**Dataset items**
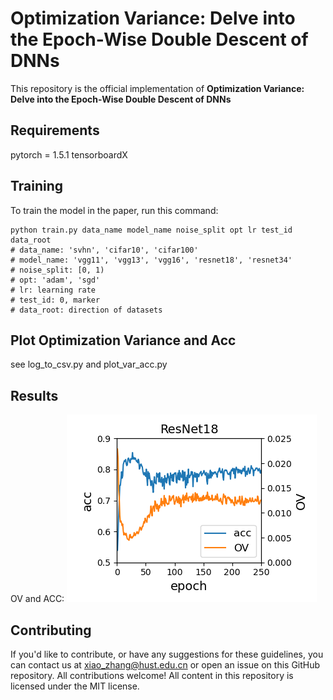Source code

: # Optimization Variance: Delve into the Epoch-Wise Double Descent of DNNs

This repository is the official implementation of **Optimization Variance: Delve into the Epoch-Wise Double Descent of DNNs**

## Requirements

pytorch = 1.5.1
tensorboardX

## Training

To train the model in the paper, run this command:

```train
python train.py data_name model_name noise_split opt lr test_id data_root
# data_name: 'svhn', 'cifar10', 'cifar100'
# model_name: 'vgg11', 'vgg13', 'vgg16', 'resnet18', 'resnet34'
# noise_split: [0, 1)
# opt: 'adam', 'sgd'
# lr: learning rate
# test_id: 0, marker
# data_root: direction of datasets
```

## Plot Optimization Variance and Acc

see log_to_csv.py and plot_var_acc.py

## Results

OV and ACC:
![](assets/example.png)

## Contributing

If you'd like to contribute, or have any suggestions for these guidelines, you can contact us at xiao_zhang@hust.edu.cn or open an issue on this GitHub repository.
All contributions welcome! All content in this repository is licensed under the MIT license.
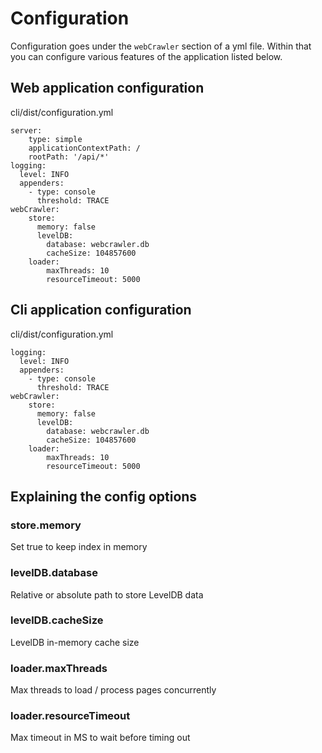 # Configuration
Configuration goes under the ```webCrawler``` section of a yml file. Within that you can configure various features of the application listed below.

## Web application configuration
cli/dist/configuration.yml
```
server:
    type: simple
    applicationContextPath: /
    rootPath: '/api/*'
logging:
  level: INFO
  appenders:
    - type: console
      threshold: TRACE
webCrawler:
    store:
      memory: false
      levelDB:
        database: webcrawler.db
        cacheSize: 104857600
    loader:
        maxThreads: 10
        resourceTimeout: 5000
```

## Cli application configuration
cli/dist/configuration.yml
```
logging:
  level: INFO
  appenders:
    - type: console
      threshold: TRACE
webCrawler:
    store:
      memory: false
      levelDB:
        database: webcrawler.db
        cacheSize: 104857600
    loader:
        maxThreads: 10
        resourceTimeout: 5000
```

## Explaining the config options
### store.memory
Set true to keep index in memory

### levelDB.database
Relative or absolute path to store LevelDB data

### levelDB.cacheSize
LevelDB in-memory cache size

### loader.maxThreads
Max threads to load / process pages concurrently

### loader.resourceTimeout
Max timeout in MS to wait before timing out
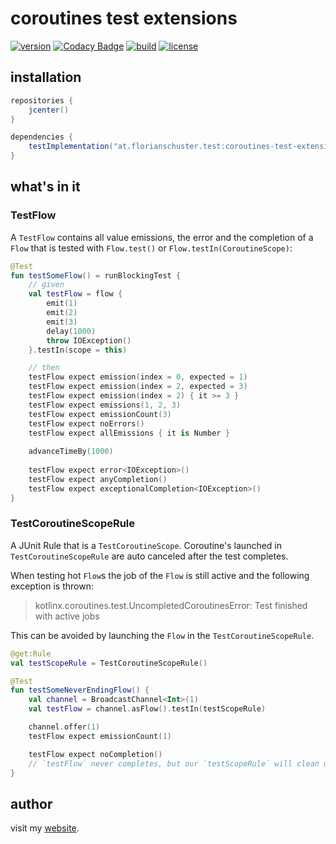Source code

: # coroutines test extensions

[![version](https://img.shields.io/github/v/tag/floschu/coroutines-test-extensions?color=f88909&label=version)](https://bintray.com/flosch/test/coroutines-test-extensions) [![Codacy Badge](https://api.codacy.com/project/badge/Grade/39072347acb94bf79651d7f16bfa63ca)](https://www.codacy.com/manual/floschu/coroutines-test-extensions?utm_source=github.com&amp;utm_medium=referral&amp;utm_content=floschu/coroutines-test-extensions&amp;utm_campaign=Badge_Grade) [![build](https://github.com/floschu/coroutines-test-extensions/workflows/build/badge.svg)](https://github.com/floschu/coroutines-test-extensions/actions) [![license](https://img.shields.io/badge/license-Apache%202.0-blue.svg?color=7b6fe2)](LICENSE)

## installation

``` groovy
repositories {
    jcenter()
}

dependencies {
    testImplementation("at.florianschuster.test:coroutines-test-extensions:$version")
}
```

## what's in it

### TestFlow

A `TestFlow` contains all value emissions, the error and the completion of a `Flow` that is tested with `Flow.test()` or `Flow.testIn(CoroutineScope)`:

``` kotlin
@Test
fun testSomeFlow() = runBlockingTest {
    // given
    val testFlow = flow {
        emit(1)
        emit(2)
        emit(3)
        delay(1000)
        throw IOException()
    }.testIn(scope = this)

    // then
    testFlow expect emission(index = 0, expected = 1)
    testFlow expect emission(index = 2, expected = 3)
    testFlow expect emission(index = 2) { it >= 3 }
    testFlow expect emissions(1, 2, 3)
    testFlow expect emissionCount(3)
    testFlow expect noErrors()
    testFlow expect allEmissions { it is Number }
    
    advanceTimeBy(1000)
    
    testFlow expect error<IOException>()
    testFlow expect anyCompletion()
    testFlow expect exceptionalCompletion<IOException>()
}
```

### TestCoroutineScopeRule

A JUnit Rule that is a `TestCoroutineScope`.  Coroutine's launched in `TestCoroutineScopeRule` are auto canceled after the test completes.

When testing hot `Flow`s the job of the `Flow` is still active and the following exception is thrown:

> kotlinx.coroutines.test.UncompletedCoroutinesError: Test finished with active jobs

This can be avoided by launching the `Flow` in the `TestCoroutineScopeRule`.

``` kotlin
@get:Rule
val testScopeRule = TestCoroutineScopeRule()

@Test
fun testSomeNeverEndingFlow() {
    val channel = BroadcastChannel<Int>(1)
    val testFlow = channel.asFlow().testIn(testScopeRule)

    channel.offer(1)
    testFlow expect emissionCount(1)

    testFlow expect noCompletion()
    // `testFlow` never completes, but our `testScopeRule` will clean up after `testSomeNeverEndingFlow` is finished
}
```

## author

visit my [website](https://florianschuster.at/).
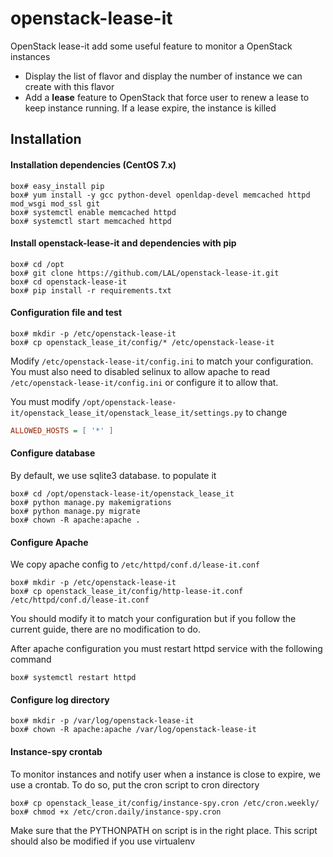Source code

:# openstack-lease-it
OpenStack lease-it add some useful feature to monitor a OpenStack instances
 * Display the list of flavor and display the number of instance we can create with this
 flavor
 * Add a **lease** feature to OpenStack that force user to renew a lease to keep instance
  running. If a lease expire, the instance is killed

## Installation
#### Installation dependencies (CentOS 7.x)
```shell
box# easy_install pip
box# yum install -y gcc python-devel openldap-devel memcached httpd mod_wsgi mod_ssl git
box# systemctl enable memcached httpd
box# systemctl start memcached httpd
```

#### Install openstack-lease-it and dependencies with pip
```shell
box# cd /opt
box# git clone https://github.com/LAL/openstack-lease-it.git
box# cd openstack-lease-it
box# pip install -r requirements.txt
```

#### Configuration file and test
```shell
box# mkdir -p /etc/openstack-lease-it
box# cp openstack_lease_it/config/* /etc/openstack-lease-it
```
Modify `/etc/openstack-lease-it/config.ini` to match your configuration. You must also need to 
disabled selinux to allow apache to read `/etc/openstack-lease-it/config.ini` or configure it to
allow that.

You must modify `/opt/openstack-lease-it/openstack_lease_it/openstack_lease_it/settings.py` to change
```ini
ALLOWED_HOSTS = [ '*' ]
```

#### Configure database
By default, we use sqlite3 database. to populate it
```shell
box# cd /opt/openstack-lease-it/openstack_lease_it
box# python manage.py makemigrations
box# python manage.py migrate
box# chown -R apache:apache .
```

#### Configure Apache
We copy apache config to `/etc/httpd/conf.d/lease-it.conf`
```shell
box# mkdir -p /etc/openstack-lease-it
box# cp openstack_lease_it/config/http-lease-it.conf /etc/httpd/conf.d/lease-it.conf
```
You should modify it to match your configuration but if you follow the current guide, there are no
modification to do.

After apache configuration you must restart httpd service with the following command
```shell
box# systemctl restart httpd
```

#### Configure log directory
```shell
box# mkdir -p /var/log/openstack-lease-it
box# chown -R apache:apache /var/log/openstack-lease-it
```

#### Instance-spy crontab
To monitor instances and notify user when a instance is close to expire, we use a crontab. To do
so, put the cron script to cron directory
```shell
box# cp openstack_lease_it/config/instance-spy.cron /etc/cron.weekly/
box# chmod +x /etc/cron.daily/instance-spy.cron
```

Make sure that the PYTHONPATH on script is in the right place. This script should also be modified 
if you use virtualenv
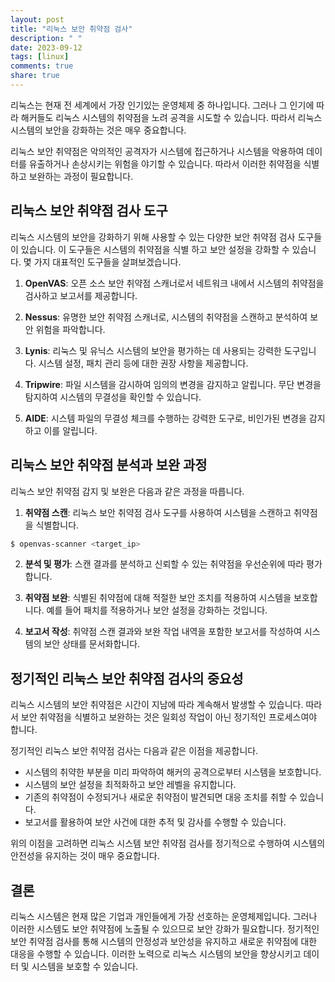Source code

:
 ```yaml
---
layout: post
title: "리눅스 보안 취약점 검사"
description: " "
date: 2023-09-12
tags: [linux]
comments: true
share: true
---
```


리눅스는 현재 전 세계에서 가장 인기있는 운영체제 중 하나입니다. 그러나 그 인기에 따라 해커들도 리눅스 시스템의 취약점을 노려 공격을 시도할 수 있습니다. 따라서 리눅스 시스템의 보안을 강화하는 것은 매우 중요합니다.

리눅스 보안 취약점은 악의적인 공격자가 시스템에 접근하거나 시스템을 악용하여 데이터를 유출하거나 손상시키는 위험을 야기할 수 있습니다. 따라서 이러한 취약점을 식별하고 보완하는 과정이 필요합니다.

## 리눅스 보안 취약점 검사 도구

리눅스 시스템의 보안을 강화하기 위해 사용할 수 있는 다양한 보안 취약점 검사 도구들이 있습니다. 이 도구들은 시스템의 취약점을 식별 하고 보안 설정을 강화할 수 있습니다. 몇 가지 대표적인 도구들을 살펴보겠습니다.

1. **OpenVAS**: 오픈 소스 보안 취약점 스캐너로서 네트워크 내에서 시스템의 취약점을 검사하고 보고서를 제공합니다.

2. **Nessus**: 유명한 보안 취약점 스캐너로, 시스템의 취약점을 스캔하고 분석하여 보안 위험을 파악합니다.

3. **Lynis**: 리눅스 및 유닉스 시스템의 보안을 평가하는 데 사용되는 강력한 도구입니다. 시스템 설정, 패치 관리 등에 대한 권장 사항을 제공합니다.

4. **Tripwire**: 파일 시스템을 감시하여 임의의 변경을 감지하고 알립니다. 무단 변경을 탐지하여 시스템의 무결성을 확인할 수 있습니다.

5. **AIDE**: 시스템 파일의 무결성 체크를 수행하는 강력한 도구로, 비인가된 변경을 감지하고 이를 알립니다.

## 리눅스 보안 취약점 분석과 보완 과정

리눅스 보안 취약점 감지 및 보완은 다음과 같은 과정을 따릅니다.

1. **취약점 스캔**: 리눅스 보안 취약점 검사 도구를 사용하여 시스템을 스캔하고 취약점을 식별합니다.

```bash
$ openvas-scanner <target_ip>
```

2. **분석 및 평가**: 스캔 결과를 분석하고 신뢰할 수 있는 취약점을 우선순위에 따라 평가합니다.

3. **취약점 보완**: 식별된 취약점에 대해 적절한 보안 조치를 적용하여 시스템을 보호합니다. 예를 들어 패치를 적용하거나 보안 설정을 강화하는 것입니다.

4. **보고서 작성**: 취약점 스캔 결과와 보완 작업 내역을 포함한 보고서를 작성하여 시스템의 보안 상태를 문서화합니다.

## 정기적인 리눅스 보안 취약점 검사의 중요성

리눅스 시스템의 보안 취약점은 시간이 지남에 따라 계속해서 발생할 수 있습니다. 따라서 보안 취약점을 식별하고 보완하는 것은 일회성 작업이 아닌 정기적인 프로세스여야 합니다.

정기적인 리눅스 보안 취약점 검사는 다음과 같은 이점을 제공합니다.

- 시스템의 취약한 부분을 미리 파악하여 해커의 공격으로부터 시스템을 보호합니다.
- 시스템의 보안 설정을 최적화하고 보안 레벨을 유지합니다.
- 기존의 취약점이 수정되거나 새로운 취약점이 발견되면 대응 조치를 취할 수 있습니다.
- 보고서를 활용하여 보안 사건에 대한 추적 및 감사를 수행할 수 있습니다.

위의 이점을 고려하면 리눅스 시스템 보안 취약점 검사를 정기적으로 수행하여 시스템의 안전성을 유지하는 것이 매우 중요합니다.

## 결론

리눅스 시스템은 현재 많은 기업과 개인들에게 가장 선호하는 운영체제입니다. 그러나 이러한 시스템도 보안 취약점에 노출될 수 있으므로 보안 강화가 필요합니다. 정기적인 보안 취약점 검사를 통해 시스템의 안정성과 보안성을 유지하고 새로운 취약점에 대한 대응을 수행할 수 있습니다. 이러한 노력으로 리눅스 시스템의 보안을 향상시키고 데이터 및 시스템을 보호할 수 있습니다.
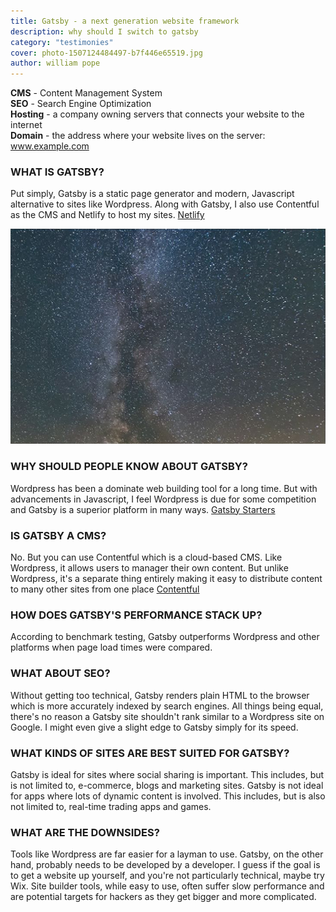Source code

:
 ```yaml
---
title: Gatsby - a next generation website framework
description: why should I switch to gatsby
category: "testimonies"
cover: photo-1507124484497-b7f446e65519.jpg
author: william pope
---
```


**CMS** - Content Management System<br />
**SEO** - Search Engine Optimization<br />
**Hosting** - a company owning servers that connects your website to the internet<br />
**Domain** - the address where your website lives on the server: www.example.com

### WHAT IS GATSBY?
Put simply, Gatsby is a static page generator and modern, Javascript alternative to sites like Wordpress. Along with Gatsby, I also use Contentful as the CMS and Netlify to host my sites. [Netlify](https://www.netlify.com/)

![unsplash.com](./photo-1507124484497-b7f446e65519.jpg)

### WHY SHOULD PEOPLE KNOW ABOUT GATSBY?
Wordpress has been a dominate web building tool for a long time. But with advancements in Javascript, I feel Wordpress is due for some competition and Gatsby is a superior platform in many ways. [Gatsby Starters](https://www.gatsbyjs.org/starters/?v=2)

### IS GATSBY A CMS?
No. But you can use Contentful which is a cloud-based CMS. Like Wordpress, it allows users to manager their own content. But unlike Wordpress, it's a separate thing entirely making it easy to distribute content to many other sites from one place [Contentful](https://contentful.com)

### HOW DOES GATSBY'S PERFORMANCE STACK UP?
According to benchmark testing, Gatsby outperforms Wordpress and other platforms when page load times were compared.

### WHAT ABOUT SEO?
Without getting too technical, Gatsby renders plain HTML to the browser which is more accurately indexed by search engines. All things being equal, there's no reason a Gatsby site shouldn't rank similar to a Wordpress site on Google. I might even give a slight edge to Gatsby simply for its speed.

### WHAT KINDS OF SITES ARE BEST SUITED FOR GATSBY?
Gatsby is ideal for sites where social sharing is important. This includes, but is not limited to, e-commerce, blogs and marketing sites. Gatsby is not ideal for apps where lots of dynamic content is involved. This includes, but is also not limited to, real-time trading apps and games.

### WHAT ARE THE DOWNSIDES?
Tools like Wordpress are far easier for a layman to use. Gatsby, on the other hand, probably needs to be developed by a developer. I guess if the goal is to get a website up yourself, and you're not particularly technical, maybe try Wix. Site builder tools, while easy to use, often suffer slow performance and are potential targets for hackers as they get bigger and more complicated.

**Task details**
Repeat exactly the lines above, beginning at the one containing "Max threads to" and ending at the one containing "### TestFlow". Do not carry over any pictures.

**Solution to this exercise**
Max threads to load / process pages concurrently

### loader.resourceTimeout
Max timeout in MS to wait before timing out
Source code

: # coroutines test extensions

[![version](https://img.shields.io/github/v/tag/floschu/coroutines-test-extensions?color=f88909&label=version)](https://bintray.com/flosch/test/coroutines-test-extensions) [![Codacy Badge](https://api.codacy.com/project/badge/Grade/39072347acb94bf79651d7f16bfa63ca)](https://www.codacy.com/manual/floschu/coroutines-test-extensions?utm_source=github.com&amp;utm_medium=referral&amp;utm_content=floschu/coroutines-test-extensions&amp;utm_campaign=Badge_Grade) [![build](https://github.com/floschu/coroutines-test-extensions/workflows/build/badge.svg)](https://github.com/floschu/coroutines-test-extensions/actions) [![license](https://img.shields.io/badge/license-Apache%202.0-blue.svg?color=7b6fe2)](LICENSE)

## installation

``` groovy
repositories {
    jcenter()
}

dependencies {
    testImplementation("at.florianschuster.test:coroutines-test-extensions:$version")
}
```

## what's in it

### TestFlow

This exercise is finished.